(concurring).
I concur with the majority that the petition of the Church of the Awakening for exemption for use of Peyote in religious services was properly rejected by the Director of the Bureau of Narcotics and Dangerous Drugs.
21 C.F.R. § 320.3(c) (3) was enacted under the “Police Power” to protect the health, safety and welfare of the citizenry. The Director found, and the majority assumes, that peyote is a dangerous hallucinogenic substance.
It has been strongly propounded that this “police power” will prevail over an individual’s right to freely practice his religious beliefs where the practice involves criminal conduct, [see, Leary v. U. S., 383 F.2d 851 (5th Cir. 1967), reversed on other grounds, 395 U.S. 6, 89 S.Ct. 1532, 23 L.Ed.2d 57; U. S. v. Kuch, 288 Fed.Supp. 439 (D.C.Dist.Col. 1968); Annot. 35 A.L.R.3d 939].
The court in the Leary case set out the applicable test in stating at 383 F.2d p. 859:
“Religious freedom, guaranteed by the Constitution, must be weighed with the public interest and the broad power to legislate vested in Congress by the Constitution. Thus the First Amendment ‘embraces two concepts, —freedom to believe and freedom to act. The first is absolute but, in the nature of things, the second cannot be.’ The freedom to act is conditional and relative and Congress may prescribe and enforce certain conditions to control conduct which may be contrary to a person’s religious beliefs in the interest of the public welfare and protection of society.”
The Director concluded from the evidence that the governmental interest *418sufficiently outweighed the First Amendment rights of the petitioners. The record substantiates this finding.
In support of their contentions, petitioners cite People v. Woody, 61 Cal.2d 716, 40 Cal.Rptr. 69, 394 P.2d 813 (1964), which involves a unique and extremely restricted exemption to the use of peyote in religious services. This is essentially attributable to the historical roots from which the Native American Church stems. See, U. S. v. Kagama, 118 U.S. 375, 6 S.Ct. 1109 (1886); 25 U.S.C. §§ 1302-03. The Church of the Awakening lacks this historical culture which would bring it within the exemption. Also, in the Woody case it was established that:
“Although peyote serves as a sacramental symbol similar to bread and wine in certain Christian churches, it is more than a sacrament. Peyote constitutes in itself an object of worship; prayers are directed to it much as prayers are devoted to the Holy Ghost. On the other hand to use peyote for nonreligious purposes is sacrilegious.” (61 Cal.2d page 721, 40 Cal.Rptr. page 73, 394 P.2d page 817)

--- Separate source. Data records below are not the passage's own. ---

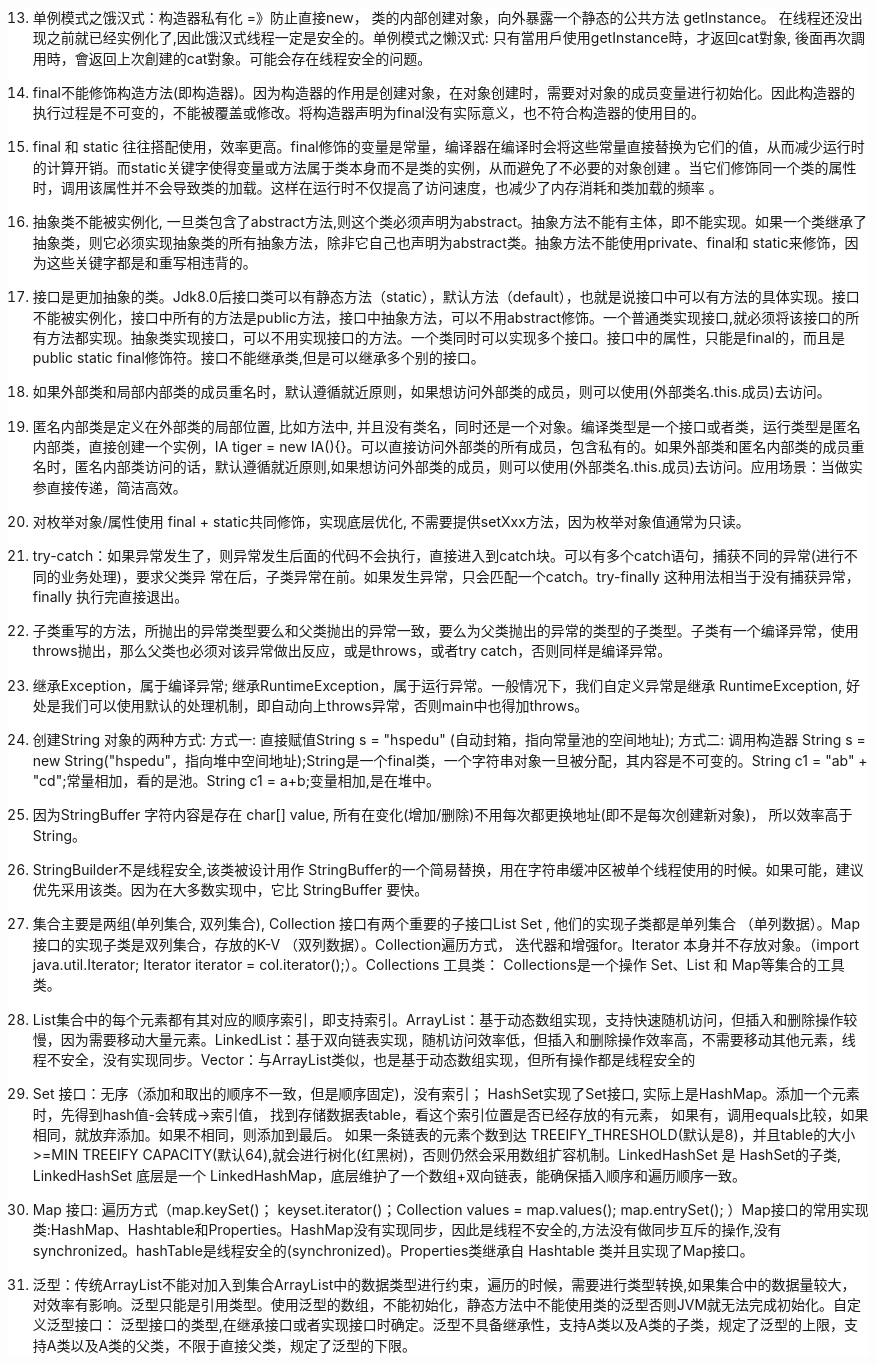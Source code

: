 13. 单例模式之饿汉式：构造器私有化 =》防止直接new， 类的内部创建对象，向外暴露一个静态的公共方法 getlnstance。 在线程还没出现之前就已经实例化了,因此饿汉式线程一定是安全的。单例模式之懒汉式: 只有當用戶使用getInstance時，才返回cat對象, 後面再次調用時，會返回上次創建的cat對象。可能会存在线程安全的问题。

14. final不能修饰构造方法(即构造器)。因为构造器的作用是创建对象，在对象创建时，需要对对象的成员变量进行初始化。因此构造器的执行过程是不可变的，不能被覆盖或修改。将构造器声明为final没有实际意义，也不符合构造器的使用目的。

15. final 和 static 往往搭配使用，效率更高。final修饰的变量是常量，编译器在编译时会将这些常量直接替换为它们的值，从而减少运行时的计算开销。而static关键字使得变量或方法属于类本身而不是类的实例，从而避免了不必要的对象创建 。当它们修饰同一个类的属性时，调用该属性并不会导致类的加载。这样在运行时不仅提高了访问速度，也减少了内存消耗和类加载的频率 。

16. 抽象类不能被实例化, 一旦类包含了abstract方法,则这个类必须声明为abstract。抽象方法不能有主体，即不能实现。如果一个类继承了抽象类，则它必须实现抽象类的所有抽象方法，除非它自己也声明为abstract类。抽象方法不能使用private、final和 static来修饰，因为这些关键字都是和重写相违背的。

17. 接口是更加抽象的类。Jdk8.0后接口类可以有静态方法（static），默认方法（default），也就是说接口中可以有方法的具体实现。接口不能被实例化，接口中所有的方法是public方法，接口中抽象方法，可以不用abstract修饰。一个普通类实现接口,就必须将该接口的所有方法都实现。抽象类实现接口，可以不用实现接口的方法。一个类同时可以实现多个接口。接口中的属性，只能是final的，而且是 public static final修饰符。接口不能继承类,但是可以继承多个别的接口。

18. 如果外部类和局部内部类的成员重名时，默认遵循就近原则，如果想访问外部类的成员，则可以使用(外部类名.this.成员)去访问。

19. 匿名内部类是定义在外部类的局部位置, 比如方法中, 并且没有类名，同时还是一个对象。编译类型是一个接口或者类，运行类型是匿名内部类，直接创建一个实例，IA tiger = new IA(){}。可以直接访问外部类的所有成员，包含私有的。如果外部类和匿名内部类的成员重名时，匿名内部类访问的话，默认遵循就近原则,如果想访问外部类的成员，则可以使用(外部类名.this.成员)去访问。应用场景：当做实参直接传递，简洁高效。

20. 对枚举对象/属性使用 final + static共同修饰，实现底层优化, 不需要提供setXxx方法，因为枚举对象值通常为只读。

21. try-catch：如果异常发生了，则异常发生后面的代码不会执行，直接进入到catch块。可以有多个catch语句，捕获不同的异常(进行不同的业务处理)，要求父类异 常在后，子类异常在前。如果发生异常，只会匹配一个catch。try-finally 这种用法相当于没有捕获异常，finally 执行完直接退出。

22. 子类重写的方法，所抛出的异常类型要么和父类抛出的异常一致，要么为父类抛出的异常的类型的子类型。子类有一个编译异常，使用throws抛出，那么父类也必须对该异常做出反应，或是throws，或者try catch，否则同样是编译异常。

23. 继承Exception，属于编译异常; 继承RuntimeException，属于运行异常。一般情况下，我们自定义异常是继承 RuntimeException, 好处是我们可以使用默认的处理机制，即自动向上throws异常，否则main中也得加throws。

24. 创建String 对象的两种方式: 方式一: 直接赋值String s = "hspedu" (自动封箱，指向常量池的空间地址); 方式二: 调用构造器 String s = new String("hspedu"，指向堆中空间地址);String是一个final类，一个字符串对象一旦被分配，其内容是不可变的。String c1 = "ab" + "cd";常量相加，看的是池。String c1 = a+b;变量相加,是在堆中。

25. 因为StringBuffer 字符内容是存在 char[] value, 所有在变化(增加/删除)不用每次都更换地址(即不是每次创建新对象)， 所以效率高于 String。

26. StringBuilder不是线程安全,该类被设计用作 StringBuffer的一个简易替换，用在字符串缓冲区被单个线程使用的时候。如果可能，建议优先采用该类。因为在大多数实现中，它比 StringBuffer 要快。

27. 集合主要是两组(单列集合, 双列集合), Collection 接口有两个重要的子接口List Set , 他们的实现子类都是单列集合 （单列数据）。Map 接口的实现子类是双列集合，存放的K-V （双列数据）。Collection遍历方式， 迭代器和增强for。Iterator 本身并不存放对象。（import java.util.Iterator; Iterator iterator = col.iterator();）。Collections 工具类： Collections是一个操作 Set、List 和 Map等集合的工具类。

28. List集合中的每个元素都有其对应的顺序索引，即支持索引。ArrayList：基于动态数组实现，支持快速随机访问，但插入和删除操作较慢，因为需要移动大量元素。LinkedList：基于双向链表实现，随机访问效率低，但插入和删除操作效率高，不需要移动其他元素，线程不安全，没有实现同步。Vector：与ArrayList类似，也是基于动态数组实现，但所有操作都是线程安全的

29. Set 接口：无序（添加和取出的顺序不一致，但是顺序固定)，没有索引； HashSet实现了Set接口, 实际上是HashMap。添加一个元素时，先得到hash值-会转成->索引值， 找到存储数据表table，看这个索引位置是否已经存放的有元素， 如果有，调用equals比较，如果相同，就放弃添加。如果不相同，则添加到最后。 如果一条链表的元素个数到达 TREEIFY_THRESHOLD(默认是8)，并且table的大小>=MIN TREEIFY CAPACITY(默认64),就会进行树化(红黑树)，否则仍然会采用数组扩容机制。LinkedHashSet 是 HashSet的子类, LinkedHashSet 底层是一个 LinkedHashMap，底层维护了一个数组+双向链表，能确保插入顺序和遍历顺序一致。

30. Map 接口: 遍历方式（map.keySet()；  keyset.iterator()；Collection values = map.values();   map.entrySet(); ）Map接口的常用实现类:HashMap、Hashtable和Properties。HashMap没有实现同步，因此是线程不安全的,方法没有做同步互斥的操作,没有synchronized。hashTable是线程安全的(synchronized)。Properties类继承自 Hashtable 类并且实现了Map接口。

31. 泛型：传统ArrayList不能对加入到集合ArrayList中的数据类型进行约束，遍历的时候，需要进行类型转换,如果集合中的数据量较大，对效率有影响。泛型只能是引用类型。使用泛型的数组，不能初始化，静态方法中不能使用类的泛型否则JVM就无法完成初始化。自定义泛型接口： 泛型接口的类型,在继承接口或者实现接口时确定。泛型不具备继承性，支持A类以及A类的子类，规定了泛型的上限，支持A类以及A类的父类，不限于直接父类，规定了泛型的下限。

The founder of the Church of the Awakening, Dr. Aiken, testified that the “mystical experience” sought by practitioners of the church can be achieved more quickly with peyote than with the numerous other methods employed. Peyote therefore appears to be a means to an end in the realm of the Church of the Awakening, whereas the Indians worship the drug itself.
Membership in the Native American Church is limited to those of at least one-quarter Indian blood as compared to the Church of the Awakening which requires only that a prospective member convince the governing body of the church that he agrees with the principles of the church.
Thus the exemption granted the Native American Church is reasonable, and denying the exemption to petitioners does not violate their constitutional rights.
The Government’s interest in controlling the use of peyote outweighs the infringement upon petitioners’ practice of their religion and the order of the Director is affirmed.